Individualism, then, accomplishes the task that the sentimentalists of our day would entrust to brotherhood, to self-sacrifice, or to some other motive opposed to self-love.
Frédéric Bastiat
Economic Harmonies
I believe that this quote is the keystone of the chapter in which Frédéric Bastiat explains why individualism is not only the engine of the economy but, contrary to what constructivists believe, is at the source of social life. Adam Smith had expressed it in his An Inquiriy into the Nature and Causes of the Wealth of Nations (book 1, chapter 2, part II) with this famous assessment: “It is not from the benevolence of the butcher, the brewer, or the baker, that we expect our dinner, but from their regard to their own interest.”
This short chapter is the opportunity to touch upon the issue of Fraternity that appears in the motto of the French Republic (Liberty – Equality – Fraternity).

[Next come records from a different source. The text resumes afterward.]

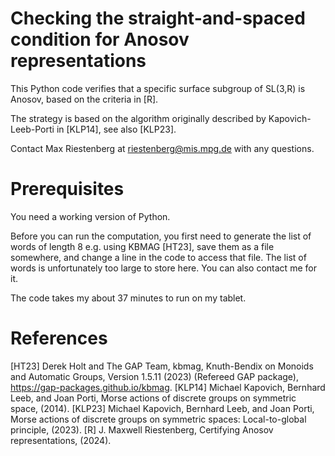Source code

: # Checking the straight-and-spaced condition for Anosov representations

This Python code verifies that a specific surface subgroup of SL(3,R) is Anosov, based on the criteria in [R].

The strategy is based on the algorithm originally described by Kapovich-Leeb-Porti in [KLP14], see also [KLP23].

Contact Max Riestenberg at riestenberg@mis.mpg.de with any questions.


# Prerequisites

You need a working version of Python.

Before you can run the computation, you first need to generate the list of words of length 8 e.g. using KBMAG [HT23], save them as a file somewhere, and change a line in the code to access that file. The list of words is unfortunately too large to store here. You can also contact me for it.

The code takes my about 37 minutes to run on my tablet.

# References
[HT23] Derek Holt and The GAP Team, kbmag, Knuth-Bendix on Monoids and Automatic Groups, Version 1.5.11 (2023)
(Refereed GAP package), https://gap-packages.github.io/kbmag.
[KLP14] Michael Kapovich, Bernhard Leeb, and Joan Porti, Morse actions of discrete groups on symmetric space, (2014).
[KLP23] Michael Kapovich, Bernhard Leeb, and Joan Porti, Morse actions of discrete groups on symmetric spaces: Local-to-global principle, (2023).
[R] J. Maxwell Riestenberg, Certifying Anosov representations, (2024).


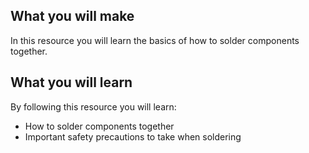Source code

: ## What you will make
In this resource you will learn the basics of how to solder components together. 

## What you will learn
By following this resource you will learn:

- How to solder components together
- Important safety precautions to take when soldering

If the first two terms complement each other and balance out, the concept of Fraternity as noble as it is, is antinomic to the other two as long as it is imposed by the institutions. Now that it is deeply ingrained in the French culture, it is probably one of the contradictions that lock up France in a constructivist straitjacket where it is now due to the reason identified by Frédéric Bastiat who, concerning the economic interactions within society, wrote: “Now, it is no more possible to found transactions of this nature on the principle of altruism than it would be reasonable to base the ties of family and friendship upon self-interest. I shall never cease telling the socialists: You wish to combine two things that cannot be combined.”